Dr. Ahmed elMokhallalati, of the burns and plastic surgery unit at alShifa Hospital, described the wounds as “very deep third and fourth degree burns, and the skin tissue is penetrated by black particles” in an interview with the Toronto Star most of the thickness of the skin and all the layers beneath it have been burned to the bone.”

ElMokhallalati said it was not phosphorus combustion, “but a combination of some kind of incendiary bomb wave and other components.”

The Israeli military has not yet commented on the Gaza Ministry’s statement. But mysterious firebombs, the debut of the Iron Sting and the alleged use of the new Spark drone in the current war suggest that Israel is once again testing new weapons in the conflict.


“Israeli weapons will continue to be attractive to international buyers because of occupation performance,” Loewenstein said. “But Israel doesn’t just sell weapons; They sell the ideology to other countries so they can get away scotfree.”



war crimes

On October 22, the Israeli army released footage of its Maglan commando unit firing a new 120mm precisionguided mortar bomb called the Iron Sting against Hamas in Gaza.

The bomb’s Haifabased manufacturer, Elbit Systems, has been touting its qualities on the PR page of its website since March 2021, when it was integrated into the Israeli military.

Benny Gantz, then Israel’s defense minister and now a member of Prime Minister Benjamin Netanyahu’s war cabinet, described Iron Sting as “Designed to accurately strike targets in both open terrain and urban environments while reducing the possibility of collateral damage and preventing injury to noncombatants“.
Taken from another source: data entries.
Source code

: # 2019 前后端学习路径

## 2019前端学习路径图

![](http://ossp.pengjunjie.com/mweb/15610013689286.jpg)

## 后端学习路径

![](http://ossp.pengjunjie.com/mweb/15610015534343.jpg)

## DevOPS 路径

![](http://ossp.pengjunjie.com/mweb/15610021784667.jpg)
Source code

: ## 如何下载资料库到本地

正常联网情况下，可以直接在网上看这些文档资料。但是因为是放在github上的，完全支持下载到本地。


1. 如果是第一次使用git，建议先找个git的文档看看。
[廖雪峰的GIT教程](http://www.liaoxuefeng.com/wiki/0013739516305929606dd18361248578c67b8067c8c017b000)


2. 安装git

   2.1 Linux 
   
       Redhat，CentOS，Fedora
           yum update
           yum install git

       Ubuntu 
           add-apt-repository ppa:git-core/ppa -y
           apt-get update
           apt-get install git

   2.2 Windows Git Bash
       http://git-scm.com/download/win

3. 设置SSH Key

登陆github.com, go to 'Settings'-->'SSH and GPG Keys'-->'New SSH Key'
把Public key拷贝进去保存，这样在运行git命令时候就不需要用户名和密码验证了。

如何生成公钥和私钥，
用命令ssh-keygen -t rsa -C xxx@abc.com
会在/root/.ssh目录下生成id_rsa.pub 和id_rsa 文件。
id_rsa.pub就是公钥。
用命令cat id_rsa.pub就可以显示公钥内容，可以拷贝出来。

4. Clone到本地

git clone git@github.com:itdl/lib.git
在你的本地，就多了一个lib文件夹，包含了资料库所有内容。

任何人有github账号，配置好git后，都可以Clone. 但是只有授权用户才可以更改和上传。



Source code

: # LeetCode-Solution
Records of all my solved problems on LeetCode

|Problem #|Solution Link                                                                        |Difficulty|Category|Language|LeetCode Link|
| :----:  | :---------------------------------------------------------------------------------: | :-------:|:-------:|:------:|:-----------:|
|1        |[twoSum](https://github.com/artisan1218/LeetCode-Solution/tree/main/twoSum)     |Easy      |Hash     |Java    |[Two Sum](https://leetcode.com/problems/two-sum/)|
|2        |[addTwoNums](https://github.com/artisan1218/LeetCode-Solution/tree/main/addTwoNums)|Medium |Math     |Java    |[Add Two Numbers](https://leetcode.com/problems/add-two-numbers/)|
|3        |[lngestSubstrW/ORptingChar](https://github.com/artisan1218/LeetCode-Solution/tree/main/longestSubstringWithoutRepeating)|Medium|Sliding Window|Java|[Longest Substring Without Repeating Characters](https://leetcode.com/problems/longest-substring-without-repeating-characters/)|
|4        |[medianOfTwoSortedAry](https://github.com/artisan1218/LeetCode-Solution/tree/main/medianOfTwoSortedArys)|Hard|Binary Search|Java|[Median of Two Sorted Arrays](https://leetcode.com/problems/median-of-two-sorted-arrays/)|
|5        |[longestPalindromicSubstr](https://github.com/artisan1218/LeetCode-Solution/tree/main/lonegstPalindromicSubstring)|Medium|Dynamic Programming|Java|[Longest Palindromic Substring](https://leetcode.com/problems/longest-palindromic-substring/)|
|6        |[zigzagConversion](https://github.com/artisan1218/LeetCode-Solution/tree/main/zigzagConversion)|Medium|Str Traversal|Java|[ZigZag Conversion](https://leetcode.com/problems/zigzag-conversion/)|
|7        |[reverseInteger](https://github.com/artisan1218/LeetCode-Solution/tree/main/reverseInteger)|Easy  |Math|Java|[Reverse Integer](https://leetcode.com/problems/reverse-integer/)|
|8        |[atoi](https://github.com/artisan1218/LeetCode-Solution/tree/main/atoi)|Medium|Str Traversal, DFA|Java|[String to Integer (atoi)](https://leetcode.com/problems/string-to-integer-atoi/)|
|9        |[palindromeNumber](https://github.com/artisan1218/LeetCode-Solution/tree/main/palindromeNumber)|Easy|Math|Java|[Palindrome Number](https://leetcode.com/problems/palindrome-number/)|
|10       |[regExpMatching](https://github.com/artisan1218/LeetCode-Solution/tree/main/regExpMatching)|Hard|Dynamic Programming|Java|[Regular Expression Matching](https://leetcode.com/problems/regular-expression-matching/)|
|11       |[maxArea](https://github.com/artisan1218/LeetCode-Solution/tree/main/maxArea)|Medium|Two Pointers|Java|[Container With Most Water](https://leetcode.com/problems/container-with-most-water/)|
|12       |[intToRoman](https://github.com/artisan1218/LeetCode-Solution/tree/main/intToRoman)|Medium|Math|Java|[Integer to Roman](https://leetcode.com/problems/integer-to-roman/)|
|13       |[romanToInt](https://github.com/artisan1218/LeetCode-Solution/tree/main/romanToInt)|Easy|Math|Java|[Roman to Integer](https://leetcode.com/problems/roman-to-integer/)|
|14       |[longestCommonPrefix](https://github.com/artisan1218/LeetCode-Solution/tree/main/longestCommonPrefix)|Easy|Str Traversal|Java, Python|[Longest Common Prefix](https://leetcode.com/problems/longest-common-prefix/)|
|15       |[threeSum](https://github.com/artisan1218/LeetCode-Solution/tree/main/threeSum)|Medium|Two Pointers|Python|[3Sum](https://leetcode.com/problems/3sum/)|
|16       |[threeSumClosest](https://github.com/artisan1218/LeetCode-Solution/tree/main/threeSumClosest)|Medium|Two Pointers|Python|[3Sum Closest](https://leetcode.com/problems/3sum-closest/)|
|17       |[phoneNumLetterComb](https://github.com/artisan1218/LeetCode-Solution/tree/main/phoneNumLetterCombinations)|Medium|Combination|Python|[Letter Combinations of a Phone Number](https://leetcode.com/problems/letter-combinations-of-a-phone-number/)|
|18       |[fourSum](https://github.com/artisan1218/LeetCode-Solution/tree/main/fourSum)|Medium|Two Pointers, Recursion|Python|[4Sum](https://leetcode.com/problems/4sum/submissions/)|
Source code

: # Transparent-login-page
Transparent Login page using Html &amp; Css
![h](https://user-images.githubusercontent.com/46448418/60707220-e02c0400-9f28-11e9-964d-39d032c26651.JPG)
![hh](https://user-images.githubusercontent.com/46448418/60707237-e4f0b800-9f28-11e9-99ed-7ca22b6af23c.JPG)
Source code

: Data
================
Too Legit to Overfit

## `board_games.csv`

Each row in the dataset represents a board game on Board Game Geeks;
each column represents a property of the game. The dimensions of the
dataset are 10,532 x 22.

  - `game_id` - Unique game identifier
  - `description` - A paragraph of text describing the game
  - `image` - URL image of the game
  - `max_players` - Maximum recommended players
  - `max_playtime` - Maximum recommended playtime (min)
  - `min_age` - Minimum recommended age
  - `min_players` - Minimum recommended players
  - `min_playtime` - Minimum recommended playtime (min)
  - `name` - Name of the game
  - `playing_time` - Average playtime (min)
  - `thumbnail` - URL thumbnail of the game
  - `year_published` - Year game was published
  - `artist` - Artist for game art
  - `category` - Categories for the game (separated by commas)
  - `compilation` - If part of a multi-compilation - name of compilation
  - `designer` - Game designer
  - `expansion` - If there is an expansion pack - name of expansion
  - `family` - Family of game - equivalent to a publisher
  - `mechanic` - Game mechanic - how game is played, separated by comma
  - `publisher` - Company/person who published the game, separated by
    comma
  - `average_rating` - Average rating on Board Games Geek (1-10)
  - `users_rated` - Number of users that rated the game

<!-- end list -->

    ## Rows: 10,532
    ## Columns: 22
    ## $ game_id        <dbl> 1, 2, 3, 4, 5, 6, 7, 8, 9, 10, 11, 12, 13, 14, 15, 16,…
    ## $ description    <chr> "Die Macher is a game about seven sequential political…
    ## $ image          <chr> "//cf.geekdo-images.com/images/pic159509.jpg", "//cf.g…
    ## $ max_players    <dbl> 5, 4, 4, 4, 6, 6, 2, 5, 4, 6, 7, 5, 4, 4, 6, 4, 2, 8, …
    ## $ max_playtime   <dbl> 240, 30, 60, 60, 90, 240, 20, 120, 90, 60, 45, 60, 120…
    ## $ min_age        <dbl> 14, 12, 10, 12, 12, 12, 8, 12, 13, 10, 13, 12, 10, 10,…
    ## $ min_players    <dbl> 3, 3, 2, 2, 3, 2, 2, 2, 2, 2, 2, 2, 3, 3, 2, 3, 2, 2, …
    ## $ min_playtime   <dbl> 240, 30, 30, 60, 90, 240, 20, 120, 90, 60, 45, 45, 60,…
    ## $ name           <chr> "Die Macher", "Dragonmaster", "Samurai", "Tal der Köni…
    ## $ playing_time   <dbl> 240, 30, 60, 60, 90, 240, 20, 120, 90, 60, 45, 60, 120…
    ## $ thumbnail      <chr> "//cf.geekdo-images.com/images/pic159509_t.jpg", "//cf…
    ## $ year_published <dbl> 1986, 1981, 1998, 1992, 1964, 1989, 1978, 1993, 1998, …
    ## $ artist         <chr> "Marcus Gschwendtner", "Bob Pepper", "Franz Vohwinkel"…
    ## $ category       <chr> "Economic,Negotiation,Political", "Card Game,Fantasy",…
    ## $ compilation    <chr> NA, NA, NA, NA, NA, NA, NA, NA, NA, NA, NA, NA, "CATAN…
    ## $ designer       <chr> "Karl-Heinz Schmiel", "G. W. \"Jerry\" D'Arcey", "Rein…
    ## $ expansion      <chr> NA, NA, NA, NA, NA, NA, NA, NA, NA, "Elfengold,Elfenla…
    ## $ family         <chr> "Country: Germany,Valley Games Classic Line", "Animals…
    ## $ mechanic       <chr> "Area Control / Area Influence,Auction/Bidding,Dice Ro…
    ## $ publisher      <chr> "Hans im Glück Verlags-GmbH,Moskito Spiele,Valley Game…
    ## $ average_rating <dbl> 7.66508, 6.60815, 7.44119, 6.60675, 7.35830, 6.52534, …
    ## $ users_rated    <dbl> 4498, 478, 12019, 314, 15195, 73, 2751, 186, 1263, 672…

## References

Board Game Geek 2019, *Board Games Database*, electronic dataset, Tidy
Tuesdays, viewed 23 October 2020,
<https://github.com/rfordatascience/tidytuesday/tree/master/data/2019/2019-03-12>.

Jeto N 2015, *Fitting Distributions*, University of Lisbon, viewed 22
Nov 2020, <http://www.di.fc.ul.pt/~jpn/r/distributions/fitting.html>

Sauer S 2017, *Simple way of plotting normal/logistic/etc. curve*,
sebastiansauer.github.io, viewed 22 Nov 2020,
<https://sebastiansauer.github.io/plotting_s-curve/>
It’s a claim shared by Mark Regev, Netanyahu’s former spokesman, about the country’s general approach to its war on Gaza, with Israel, he said, “trying to be as surgical as possible.”
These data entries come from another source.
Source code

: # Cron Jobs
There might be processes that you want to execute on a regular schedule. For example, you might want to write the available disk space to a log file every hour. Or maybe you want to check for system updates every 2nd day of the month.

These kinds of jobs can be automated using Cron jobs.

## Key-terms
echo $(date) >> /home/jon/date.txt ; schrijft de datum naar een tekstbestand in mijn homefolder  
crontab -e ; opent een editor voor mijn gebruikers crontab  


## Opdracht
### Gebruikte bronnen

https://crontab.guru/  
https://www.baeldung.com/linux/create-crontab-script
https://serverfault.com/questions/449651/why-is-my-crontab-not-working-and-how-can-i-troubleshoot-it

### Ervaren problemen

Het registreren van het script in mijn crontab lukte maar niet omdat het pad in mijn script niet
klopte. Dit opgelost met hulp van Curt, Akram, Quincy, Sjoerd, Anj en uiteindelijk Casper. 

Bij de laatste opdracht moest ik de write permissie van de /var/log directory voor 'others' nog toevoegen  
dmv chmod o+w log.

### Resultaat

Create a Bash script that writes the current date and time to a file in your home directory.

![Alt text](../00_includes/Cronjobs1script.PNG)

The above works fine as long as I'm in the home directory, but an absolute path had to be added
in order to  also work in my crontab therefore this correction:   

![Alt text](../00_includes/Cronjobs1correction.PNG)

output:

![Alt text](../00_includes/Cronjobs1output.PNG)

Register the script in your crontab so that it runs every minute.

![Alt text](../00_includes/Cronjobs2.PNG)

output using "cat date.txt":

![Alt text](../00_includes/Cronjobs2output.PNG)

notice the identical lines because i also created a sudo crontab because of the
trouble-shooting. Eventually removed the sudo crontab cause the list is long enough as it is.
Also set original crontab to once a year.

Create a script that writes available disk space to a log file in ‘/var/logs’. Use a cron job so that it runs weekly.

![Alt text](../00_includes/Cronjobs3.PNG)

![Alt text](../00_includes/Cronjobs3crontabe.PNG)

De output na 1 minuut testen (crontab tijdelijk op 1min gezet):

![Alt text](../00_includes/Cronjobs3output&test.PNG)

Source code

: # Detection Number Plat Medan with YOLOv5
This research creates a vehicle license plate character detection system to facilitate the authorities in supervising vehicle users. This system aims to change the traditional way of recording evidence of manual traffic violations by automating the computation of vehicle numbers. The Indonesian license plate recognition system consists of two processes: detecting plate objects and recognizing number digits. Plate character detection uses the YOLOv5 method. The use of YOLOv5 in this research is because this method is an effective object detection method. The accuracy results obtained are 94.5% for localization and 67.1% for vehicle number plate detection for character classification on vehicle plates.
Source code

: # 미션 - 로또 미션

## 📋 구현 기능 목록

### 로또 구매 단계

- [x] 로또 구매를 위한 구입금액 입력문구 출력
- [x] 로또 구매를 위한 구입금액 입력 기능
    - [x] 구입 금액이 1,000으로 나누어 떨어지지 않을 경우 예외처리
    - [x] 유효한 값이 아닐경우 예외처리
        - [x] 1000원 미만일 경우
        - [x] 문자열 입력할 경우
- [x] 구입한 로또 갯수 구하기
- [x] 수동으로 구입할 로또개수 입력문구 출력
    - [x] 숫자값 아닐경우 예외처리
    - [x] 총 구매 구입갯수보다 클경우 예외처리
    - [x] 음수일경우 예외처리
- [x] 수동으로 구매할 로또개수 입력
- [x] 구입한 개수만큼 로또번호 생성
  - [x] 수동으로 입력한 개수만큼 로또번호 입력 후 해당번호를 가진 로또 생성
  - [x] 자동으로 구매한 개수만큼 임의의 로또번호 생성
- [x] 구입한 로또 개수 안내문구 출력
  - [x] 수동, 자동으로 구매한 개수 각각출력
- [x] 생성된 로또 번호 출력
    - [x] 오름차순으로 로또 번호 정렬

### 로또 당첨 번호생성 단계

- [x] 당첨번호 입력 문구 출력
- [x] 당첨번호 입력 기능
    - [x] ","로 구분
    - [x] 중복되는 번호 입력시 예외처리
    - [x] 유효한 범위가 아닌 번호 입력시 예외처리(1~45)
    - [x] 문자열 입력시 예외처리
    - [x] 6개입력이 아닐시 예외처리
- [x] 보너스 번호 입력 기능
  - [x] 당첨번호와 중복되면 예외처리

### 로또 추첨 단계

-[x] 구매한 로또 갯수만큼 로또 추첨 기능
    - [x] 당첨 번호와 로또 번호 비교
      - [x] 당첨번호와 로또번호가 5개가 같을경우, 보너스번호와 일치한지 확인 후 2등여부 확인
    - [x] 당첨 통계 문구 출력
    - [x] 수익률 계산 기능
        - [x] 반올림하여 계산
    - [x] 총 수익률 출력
But more than a month after Israel bombed the Gaza Strip from the air following a surprise attack by Hamas, at least 11,400 Palestinian civilians have been killed and 30,000 injured in the besieged Strip and the occupied West Bank. More than 4,700 children in the Gaza Strip are dead. Hamas militants killed 1,200 people in the attack on October 7th.

One of two things: Either Israel’s propaganda is a lie and Iron Sting doesn’t have the surgical precision they talk about; Or it happens and Palestinians are deliberately murdered, a practice known as genocide.

You can find more posts and chronicles from Antonio Mello here in the forum and on Mello’s blog.